[Records for the task Boundary: Start]
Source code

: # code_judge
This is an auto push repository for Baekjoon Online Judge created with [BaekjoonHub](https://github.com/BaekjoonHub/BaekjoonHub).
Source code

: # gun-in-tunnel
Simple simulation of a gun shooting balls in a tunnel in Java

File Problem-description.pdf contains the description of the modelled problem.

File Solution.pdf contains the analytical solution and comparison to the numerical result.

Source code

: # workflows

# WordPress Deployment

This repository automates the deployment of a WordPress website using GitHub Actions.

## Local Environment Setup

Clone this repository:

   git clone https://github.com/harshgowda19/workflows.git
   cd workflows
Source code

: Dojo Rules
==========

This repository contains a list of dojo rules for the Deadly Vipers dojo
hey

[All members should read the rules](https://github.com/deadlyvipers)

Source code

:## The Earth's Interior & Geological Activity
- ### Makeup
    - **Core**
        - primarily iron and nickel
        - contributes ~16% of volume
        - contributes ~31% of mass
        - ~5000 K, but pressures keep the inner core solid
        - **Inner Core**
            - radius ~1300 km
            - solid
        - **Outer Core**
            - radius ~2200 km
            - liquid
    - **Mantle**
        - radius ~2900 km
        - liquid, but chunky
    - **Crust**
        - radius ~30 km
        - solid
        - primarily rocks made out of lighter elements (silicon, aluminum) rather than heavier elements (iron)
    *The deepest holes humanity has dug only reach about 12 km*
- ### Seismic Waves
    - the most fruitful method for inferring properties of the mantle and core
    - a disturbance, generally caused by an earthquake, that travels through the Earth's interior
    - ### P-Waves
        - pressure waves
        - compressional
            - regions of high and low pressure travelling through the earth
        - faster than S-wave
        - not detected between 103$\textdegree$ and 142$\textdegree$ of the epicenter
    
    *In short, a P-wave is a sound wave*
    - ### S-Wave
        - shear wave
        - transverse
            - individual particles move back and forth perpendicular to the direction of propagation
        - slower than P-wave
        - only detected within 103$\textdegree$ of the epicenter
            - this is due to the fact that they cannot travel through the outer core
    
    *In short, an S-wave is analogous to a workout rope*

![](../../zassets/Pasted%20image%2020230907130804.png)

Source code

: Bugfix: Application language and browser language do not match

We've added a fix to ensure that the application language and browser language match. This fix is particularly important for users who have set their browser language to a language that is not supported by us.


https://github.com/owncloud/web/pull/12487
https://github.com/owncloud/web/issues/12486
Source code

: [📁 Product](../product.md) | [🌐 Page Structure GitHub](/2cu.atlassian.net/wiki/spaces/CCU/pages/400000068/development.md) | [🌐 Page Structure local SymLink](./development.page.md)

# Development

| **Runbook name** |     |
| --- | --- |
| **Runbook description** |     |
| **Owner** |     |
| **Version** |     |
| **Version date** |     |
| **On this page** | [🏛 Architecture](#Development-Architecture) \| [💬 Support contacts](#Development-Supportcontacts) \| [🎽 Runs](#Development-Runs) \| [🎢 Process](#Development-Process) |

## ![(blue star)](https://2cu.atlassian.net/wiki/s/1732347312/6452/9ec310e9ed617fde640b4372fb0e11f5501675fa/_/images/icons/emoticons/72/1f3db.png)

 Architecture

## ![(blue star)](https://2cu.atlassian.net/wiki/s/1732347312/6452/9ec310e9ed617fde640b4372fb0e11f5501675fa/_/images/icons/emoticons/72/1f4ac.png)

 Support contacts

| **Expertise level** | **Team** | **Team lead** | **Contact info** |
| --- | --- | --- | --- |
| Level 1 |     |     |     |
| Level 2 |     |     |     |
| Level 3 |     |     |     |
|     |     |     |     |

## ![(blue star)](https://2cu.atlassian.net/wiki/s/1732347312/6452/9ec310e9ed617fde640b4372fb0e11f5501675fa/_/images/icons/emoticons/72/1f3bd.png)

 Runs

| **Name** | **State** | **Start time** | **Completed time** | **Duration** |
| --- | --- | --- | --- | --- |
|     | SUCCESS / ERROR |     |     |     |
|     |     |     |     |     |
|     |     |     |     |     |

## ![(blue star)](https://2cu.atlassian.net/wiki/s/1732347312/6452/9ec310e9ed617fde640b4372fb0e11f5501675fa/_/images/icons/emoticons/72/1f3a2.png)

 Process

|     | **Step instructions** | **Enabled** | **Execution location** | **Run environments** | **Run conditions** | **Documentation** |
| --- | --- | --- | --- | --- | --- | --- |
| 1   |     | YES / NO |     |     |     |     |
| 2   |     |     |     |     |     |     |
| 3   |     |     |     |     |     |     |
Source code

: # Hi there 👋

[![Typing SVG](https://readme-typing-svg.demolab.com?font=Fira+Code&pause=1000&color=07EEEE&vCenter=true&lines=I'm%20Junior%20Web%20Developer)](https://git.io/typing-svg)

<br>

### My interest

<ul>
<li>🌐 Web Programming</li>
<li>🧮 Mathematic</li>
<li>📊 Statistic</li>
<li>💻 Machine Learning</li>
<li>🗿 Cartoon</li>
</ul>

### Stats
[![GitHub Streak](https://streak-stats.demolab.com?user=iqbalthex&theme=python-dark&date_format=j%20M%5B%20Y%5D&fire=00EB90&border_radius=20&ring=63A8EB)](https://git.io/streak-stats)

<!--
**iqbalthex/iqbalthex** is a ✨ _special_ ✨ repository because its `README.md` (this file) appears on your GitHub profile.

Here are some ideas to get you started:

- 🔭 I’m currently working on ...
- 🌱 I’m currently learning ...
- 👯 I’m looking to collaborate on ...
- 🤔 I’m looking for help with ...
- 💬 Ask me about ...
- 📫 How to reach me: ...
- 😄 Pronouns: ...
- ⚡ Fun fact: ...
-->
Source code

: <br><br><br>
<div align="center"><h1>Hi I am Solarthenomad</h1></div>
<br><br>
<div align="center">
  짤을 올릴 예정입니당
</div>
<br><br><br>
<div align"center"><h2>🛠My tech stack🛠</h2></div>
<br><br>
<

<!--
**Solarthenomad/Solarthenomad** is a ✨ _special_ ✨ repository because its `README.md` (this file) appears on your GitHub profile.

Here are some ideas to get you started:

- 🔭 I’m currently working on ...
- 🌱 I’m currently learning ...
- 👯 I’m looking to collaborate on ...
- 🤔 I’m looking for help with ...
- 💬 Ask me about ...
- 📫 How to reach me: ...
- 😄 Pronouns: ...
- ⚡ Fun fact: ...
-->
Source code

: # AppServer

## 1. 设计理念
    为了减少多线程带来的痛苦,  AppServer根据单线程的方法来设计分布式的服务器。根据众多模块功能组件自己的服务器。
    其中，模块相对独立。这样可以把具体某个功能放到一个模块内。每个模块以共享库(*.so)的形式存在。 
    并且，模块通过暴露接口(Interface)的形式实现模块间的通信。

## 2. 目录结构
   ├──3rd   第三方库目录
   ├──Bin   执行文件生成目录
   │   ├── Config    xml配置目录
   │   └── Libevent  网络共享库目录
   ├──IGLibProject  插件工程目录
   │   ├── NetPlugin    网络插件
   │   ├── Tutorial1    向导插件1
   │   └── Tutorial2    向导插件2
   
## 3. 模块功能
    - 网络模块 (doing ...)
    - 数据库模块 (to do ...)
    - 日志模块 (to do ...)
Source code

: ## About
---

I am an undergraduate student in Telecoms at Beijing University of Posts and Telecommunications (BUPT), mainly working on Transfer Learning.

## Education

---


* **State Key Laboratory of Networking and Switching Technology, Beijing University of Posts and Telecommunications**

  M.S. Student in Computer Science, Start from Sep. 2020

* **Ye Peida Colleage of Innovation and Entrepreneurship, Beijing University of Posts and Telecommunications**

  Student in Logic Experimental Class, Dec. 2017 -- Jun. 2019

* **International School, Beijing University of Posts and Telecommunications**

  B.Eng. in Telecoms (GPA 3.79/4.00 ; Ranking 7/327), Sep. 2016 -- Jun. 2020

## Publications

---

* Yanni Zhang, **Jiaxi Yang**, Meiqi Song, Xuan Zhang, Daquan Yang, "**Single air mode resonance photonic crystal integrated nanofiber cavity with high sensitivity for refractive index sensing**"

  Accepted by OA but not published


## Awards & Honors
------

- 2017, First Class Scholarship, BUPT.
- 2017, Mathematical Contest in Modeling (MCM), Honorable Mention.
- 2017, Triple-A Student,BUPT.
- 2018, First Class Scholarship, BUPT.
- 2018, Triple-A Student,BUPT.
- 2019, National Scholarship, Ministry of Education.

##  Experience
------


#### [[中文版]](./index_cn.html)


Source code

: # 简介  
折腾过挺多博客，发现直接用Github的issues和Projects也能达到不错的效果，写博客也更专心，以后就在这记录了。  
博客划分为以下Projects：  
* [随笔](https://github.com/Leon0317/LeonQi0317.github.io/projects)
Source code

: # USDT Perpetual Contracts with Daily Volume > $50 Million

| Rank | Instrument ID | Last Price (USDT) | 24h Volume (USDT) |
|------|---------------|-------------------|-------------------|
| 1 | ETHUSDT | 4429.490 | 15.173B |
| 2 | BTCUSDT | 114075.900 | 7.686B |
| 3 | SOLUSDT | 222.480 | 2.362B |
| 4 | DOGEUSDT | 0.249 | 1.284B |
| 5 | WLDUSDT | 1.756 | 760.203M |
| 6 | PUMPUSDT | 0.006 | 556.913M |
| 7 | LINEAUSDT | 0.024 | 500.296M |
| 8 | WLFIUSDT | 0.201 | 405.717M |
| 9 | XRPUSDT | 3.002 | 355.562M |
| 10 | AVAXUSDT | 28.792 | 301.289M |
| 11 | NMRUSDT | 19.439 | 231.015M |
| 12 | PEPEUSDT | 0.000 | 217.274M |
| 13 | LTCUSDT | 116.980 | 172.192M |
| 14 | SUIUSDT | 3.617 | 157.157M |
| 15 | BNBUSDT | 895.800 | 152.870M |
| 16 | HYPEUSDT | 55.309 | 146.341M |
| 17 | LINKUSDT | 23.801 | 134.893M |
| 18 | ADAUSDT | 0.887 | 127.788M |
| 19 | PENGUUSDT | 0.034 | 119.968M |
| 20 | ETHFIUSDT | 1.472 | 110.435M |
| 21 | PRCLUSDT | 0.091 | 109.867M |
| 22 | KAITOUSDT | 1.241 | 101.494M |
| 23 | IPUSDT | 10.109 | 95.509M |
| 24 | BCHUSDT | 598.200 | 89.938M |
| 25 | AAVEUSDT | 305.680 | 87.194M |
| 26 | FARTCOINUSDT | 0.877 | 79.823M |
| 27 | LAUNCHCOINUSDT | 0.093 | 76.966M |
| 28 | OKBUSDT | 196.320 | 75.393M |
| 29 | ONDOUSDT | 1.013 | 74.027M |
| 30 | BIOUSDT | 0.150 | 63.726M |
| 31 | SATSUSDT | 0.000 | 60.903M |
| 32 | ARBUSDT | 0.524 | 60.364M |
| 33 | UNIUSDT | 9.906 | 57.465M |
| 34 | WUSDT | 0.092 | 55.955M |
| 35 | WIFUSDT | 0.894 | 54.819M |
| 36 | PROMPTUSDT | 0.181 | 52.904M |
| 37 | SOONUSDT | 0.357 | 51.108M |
[Records for the task Boundary: End]
• Your assignment: The answer should consist only of the lines from the one containing "305.680 | 87.194M |" through the last line of the data, given again exactly.

• Answer section:
| 25 | AAVEUSDT | 305.680 | 87.194M |
| 26 | FARTCOINUSDT | 0.877 | 79.823M |
| 27 | LAUNCHCOINUSDT | 0.093 | 76.966M |
| 28 | OKBUSDT | 196.320 | 75.393M |
| 29 | ONDOUSDT | 1.013 | 74.027M |
| 30 | BIOUSDT | 0.150 | 63.726M |
| 31 | SATSUSDT | 0.000 | 60.903M |
| 32 | ARBUSDT | 0.524 | 60.364M |
| 33 | UNIUSDT | 9.906 | 57.465M |
| 34 | WUSDT | 0.092 | 55.955M |
| 35 | WIFUSDT | 0.894 | 54.819M |
| 36 | PROMPTUSDT | 0.181 | 52.904M |
| 37 | SOONUSDT | 0.357 | 51.108M |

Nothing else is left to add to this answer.